Bulan lalu beredar berita tentang betapa amburadulnya terminal Bandara Soekarno- Hatta yang sudah dianggap mengancam keselamatan penumpang sehingga muncul wacana pemindahan sebagian penerbangan domestiknya ke Pangkalan Udara (Lanud) Halim Perdanakusuma.
Mari kita tinggalkan saja sejenak terminal Bandara Soekarno-Hatta yang memang sudah mirip wajah stasiun Kereta Api itu. Ada masalah yang lebih darurat untuk segera ditangani, selain keselamatan penumpang di terminal, yaitu keselamatan penerbangan itu sendiri.
Keselamatan penerbangan yang dimaksud di sini adalah keselamatan alur take off dan landing pesawat terbang di Aerodrome (Pelabuhan Udara) Soekarno-Hatta, Cengkareng.Saat ini,di Aerodrome Soekarno-Hatta sudah tidak tersedia weather radar dalam perangkat air traffic control (ATC) atau pengatur lalu lintas udara.
Dengan demikian, para pengawas di ATC tidak memiliki kemampuan menginformasikan kondisi cuaca yang akurat secara real time di kawasan take off dan landing Aerodrome Soekarno- Hatta. Kondisi radar lainnya (traffic radar) yang berfungsi untuk memonitor atau memantau lalu lintas penerbangan sudah tua karena sebenarnya sudah harus diganti dengan yang baru sejak lima tahun lalu. Transmitter atau pemancar radio dari menara pengawas kondisinya juga tidak jauh berbeda dengan traffic radar sehingga kerap instruksi yang diberikan pengawas traffic kepada pilot menjadi kurang jelas.
Para pengatur lalu lintas udara yang jumlahnya hanya 300 orang, dengan proses kaderisasi yang agak terhambat, merupakan permasalahan lain yang juga menuntut perhatian karena jam kerja mereka bisa bertambah, terutama untuk menangani lalu lintas udara pada jam-jam sibuk.
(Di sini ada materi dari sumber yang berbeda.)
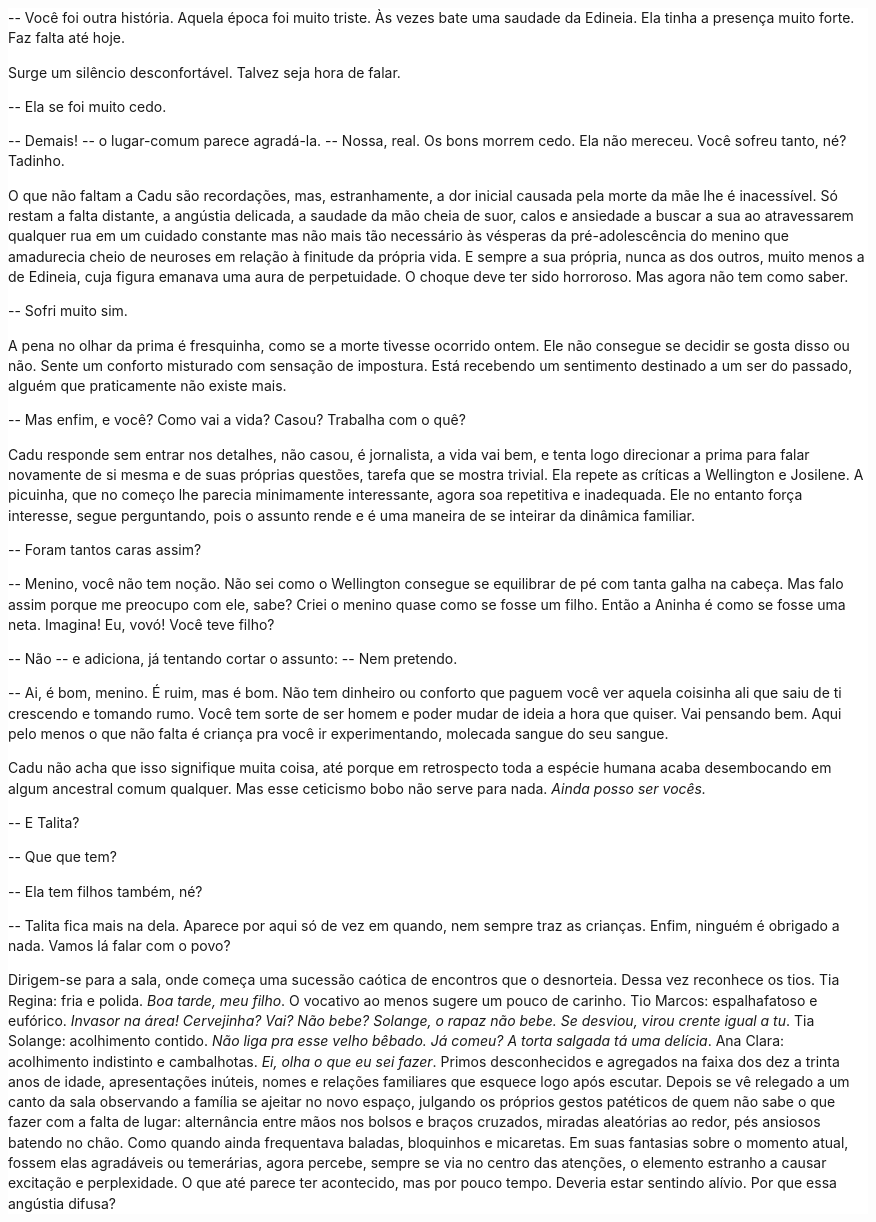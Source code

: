 -- Você foi outra história. Aquela época foi muito triste. Às vezes bate uma saudade da Edineia. Ela tinha a presença muito forte. Faz falta até hoje.

Surge um silêncio desconfortável. Talvez seja hora de falar.

-- Ela se foi muito cedo.

-- Demais! -- o lugar-comum parece agradá-la. -- Nossa, real. Os bons morrem cedo. Ela não mereceu. Você sofreu tanto, né? Tadinho.

O que não faltam a Cadu são recordações, mas, estranhamente, a dor inicial causada pela morte da mãe lhe é inacessível. Só restam a falta distante, a angústia delicada, a saudade da mão cheia de suor, calos e ansiedade a buscar a sua ao atravessarem qualquer rua em um cuidado constante mas não mais tão necessário às vésperas da pré-adolescência do menino que amadurecia cheio de neuroses em relação à finitude da própria vida. E sempre a sua própria, nunca as dos outros, muito menos a de Edineia, cuja figura emanava uma aura de perpetuidade. O choque deve ter sido horroroso. Mas agora não tem como saber.

-- Sofri muito sim.

A pena no olhar da prima é fresquinha, como se a morte tivesse ocorrido ontem. Ele não consegue se decidir se gosta disso ou não. Sente um conforto misturado com sensação de impostura. Está recebendo um sentimento destinado a um ser do passado, alguém que praticamente não existe mais.

-- Mas enfim, e você? Como vai a vida? Casou? Trabalha com o quê?

Cadu responde sem entrar nos detalhes, não casou, é jornalista, a vida vai bem, e tenta logo direcionar a prima para falar novamente de si mesma e de suas próprias questões, tarefa que se mostra trivial. Ela repete as críticas a Wellington e Josilene. A picuinha, que no começo lhe parecia minimamente interessante, agora soa repetitiva e inadequada. Ele no entanto força interesse, segue perguntando, pois o assunto rende e é uma maneira de se inteirar da dinâmica familiar.

-- Foram tantos caras assim?

-- Menino, você não tem noção. Não sei como o Wellington consegue se equilibrar de pé com tanta galha na cabeça. Mas falo assim porque me preocupo com ele, sabe? Criei o menino quase como se fosse um filho. Então a Aninha é como se fosse uma neta. Imagina! Eu, vovó! Você teve filho?

-- Não -- e adiciona, já tentando cortar o assunto: -- Nem pretendo.

-- Ai, é bom, menino. É ruim, mas é bom. Não tem dinheiro ou conforto que paguem você ver aquela coisinha ali que saiu de ti crescendo e tomando rumo. Você tem sorte de ser homem e poder mudar de ideia a hora que quiser. Vai pensando bem. Aqui pelo menos o que não falta é criança pra você ir experimentando, molecada sangue do seu sangue. 

Cadu não acha que isso signifique muita coisa, até porque em retrospecto toda a espécie humana acaba desembocando em algum ancestral comum qualquer. Mas esse ceticismo bobo não serve para nada. *Ainda posso ser vocês.*

-- E Talita?

-- Que que tem?

-- Ela tem filhos também, né?

-- Talita fica mais na dela. Aparece por aqui só de vez em quando, nem sempre traz as crianças. Enfim, ninguém é obrigado a nada. Vamos lá falar com o povo?

Dirigem-se para a sala, onde começa uma sucessão caótica de encontros que o desnorteia. Dessa vez reconhece os tios. Tia Regina: fria e polida. *Boa tarde, meu filho*. O vocativo ao menos sugere um pouco de carinho. Tio Marcos: espalhafatoso e eufórico. *Invasor na área! Cervejinha? Vai? Não bebe? Solange, o rapaz não bebe. Se desviou, virou crente igual a tu*. Tia Solange: acolhimento contido. *Não liga pra esse velho bêbado. Já comeu? A torta salgada tá uma delícia*. Ana Clara: acolhimento indistinto e cambalhotas. *Ei, olha o que eu sei fazer*. Primos desconhecidos e agregados na faixa dos dez a trinta anos de idade, apresentações inúteis, nomes e relações familiares que esquece logo após escutar. Depois se vê relegado a um canto da sala observando a família se ajeitar no novo espaço, julgando os próprios gestos patéticos de quem não sabe o que fazer com a falta de lugar: alternância entre mãos nos bolsos e braços cruzados, miradas aleatórias ao redor, pés ansiosos batendo no chão. Como quando ainda frequentava baladas, bloquinhos e micaretas. Em suas fantasias sobre o momento atual, fossem elas agradáveis ou temerárias, agora percebe, sempre se via no centro das atenções, o elemento estranho a causar excitação e perplexidade. O que até parece ter acontecido, mas por pouco tempo. Deveria estar sentindo alívio. Por que essa angústia difusa?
Kekhawatiran tentang keselamatan penerbangan terutama terjadi pada jam-jam sibuk take off dan landing, yaitu di pagi hari antara jam 06.00 hingga 08.00 WIB dan petang hari antara pukul 16.00 hingga 20.00 WIB.
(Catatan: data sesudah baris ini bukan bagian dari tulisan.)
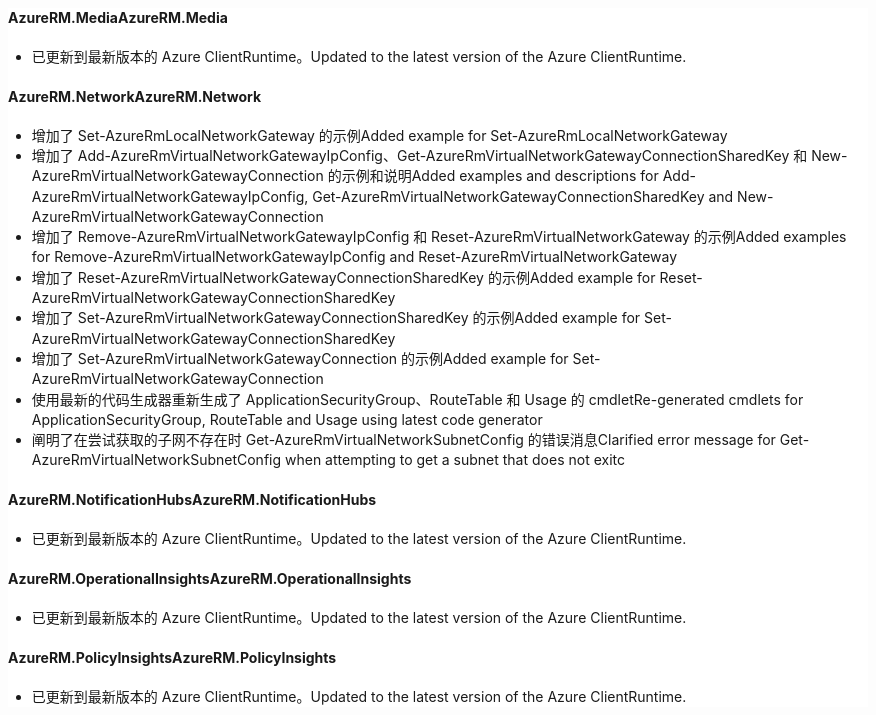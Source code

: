 #### <a name="azurermmedia"></a><span data-ttu-id="3c83f-436">AzureRM.Media</span><span class="sxs-lookup"><span data-stu-id="3c83f-436">AzureRM.Media</span></span>
* <span data-ttu-id="3c83f-437">已更新到最新版本的 Azure ClientRuntime。</span><span class="sxs-lookup"><span data-stu-id="3c83f-437">Updated to the latest version of the Azure ClientRuntime.</span></span>

#### <a name="azurermnetwork"></a><span data-ttu-id="3c83f-438">AzureRM.Network</span><span class="sxs-lookup"><span data-stu-id="3c83f-438">AzureRM.Network</span></span>
* <span data-ttu-id="3c83f-439">增加了 Set-AzureRmLocalNetworkGateway 的示例</span><span class="sxs-lookup"><span data-stu-id="3c83f-439">Added example for Set-AzureRmLocalNetworkGateway</span></span>
* <span data-ttu-id="3c83f-440">增加了 Add-AzureRmVirtualNetworkGatewayIpConfig、Get-AzureRmVirtualNetworkGatewayConnectionSharedKey 和 New-AzureRmVirtualNetworkGatewayConnection 的示例和说明</span><span class="sxs-lookup"><span data-stu-id="3c83f-440">Added examples and descriptions for Add-AzureRmVirtualNetworkGatewayIpConfig, Get-AzureRmVirtualNetworkGatewayConnectionSharedKey and New-AzureRmVirtualNetworkGatewayConnection</span></span>
* <span data-ttu-id="3c83f-441">增加了 Remove-AzureRmVirtualNetworkGatewayIpConfig 和 Reset-AzureRmVirtualNetworkGateway 的示例</span><span class="sxs-lookup"><span data-stu-id="3c83f-441">Added examples for Remove-AzureRmVirtualNetworkGatewayIpConfig and Reset-AzureRmVirtualNetworkGateway</span></span>
* <span data-ttu-id="3c83f-442">增加了 Reset-AzureRmVirtualNetworkGatewayConnectionSharedKey 的示例</span><span class="sxs-lookup"><span data-stu-id="3c83f-442">Added example for Reset-AzureRmVirtualNetworkGatewayConnectionSharedKey</span></span>
* <span data-ttu-id="3c83f-443">增加了 Set-AzureRmVirtualNetworkGatewayConnectionSharedKey 的示例</span><span class="sxs-lookup"><span data-stu-id="3c83f-443">Added example for Set-AzureRmVirtualNetworkGatewayConnectionSharedKey</span></span>
* <span data-ttu-id="3c83f-444">增加了 Set-AzureRmVirtualNetworkGatewayConnection 的示例</span><span class="sxs-lookup"><span data-stu-id="3c83f-444">Added example for Set-AzureRmVirtualNetworkGatewayConnection</span></span>
* <span data-ttu-id="3c83f-445">使用最新的代码生成器重新生成了 ApplicationSecurityGroup、RouteTable 和 Usage 的 cmdlet</span><span class="sxs-lookup"><span data-stu-id="3c83f-445">Re-generated cmdlets for ApplicationSecurityGroup, RouteTable and Usage using latest code generator</span></span>
* <span data-ttu-id="3c83f-446">阐明了在尝试获取的子网不存在时 Get-AzureRmVirtualNetworkSubnetConfig 的错误消息</span><span class="sxs-lookup"><span data-stu-id="3c83f-446">Clarified error message for Get-AzureRmVirtualNetworkSubnetConfig when attempting to get a subnet that does not exitc</span></span>

#### <a name="azurermnotificationhubs"></a><span data-ttu-id="3c83f-447">AzureRM.NotificationHubs</span><span class="sxs-lookup"><span data-stu-id="3c83f-447">AzureRM.NotificationHubs</span></span>
* <span data-ttu-id="3c83f-448">已更新到最新版本的 Azure ClientRuntime。</span><span class="sxs-lookup"><span data-stu-id="3c83f-448">Updated to the latest version of the Azure ClientRuntime.</span></span>

#### <a name="azurermoperationalinsights"></a><span data-ttu-id="3c83f-449">AzureRM.OperationalInsights</span><span class="sxs-lookup"><span data-stu-id="3c83f-449">AzureRM.OperationalInsights</span></span>
* <span data-ttu-id="3c83f-450">已更新到最新版本的 Azure ClientRuntime。</span><span class="sxs-lookup"><span data-stu-id="3c83f-450">Updated to the latest version of the Azure ClientRuntime.</span></span>

#### <a name="azurermpolicyinsights"></a><span data-ttu-id="3c83f-451">AzureRM.PolicyInsights</span><span class="sxs-lookup"><span data-stu-id="3c83f-451">AzureRM.PolicyInsights</span></span>
* <span data-ttu-id="3c83f-452">已更新到最新版本的 Azure ClientRuntime。</span><span class="sxs-lookup"><span data-stu-id="3c83f-452">Updated to the latest version of the Azure ClientRuntime.</span></span>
Menurut data, pada jam-jam sibuk Aerodrome Soekarno-Hatta harus menampung 67 pesawat per jam. Adapun kapasitas runwayyang tersedia hanya untuk menampung maksimum 52 pesawat per jam. Sekadar data tambahan, pada 2009 pergerakan pesawat per hari di Indonesia telah mencapai 3.534 yang dengan perkiraan pertumbuhan 5% saja, pada 2015 pergerakan pesawat per hari akan mencapai angka 4.510. Adapun pergerakan pesawat di Aerodome Soekarno- Hatta per tahun pada 2009 telah mencapai 111.000.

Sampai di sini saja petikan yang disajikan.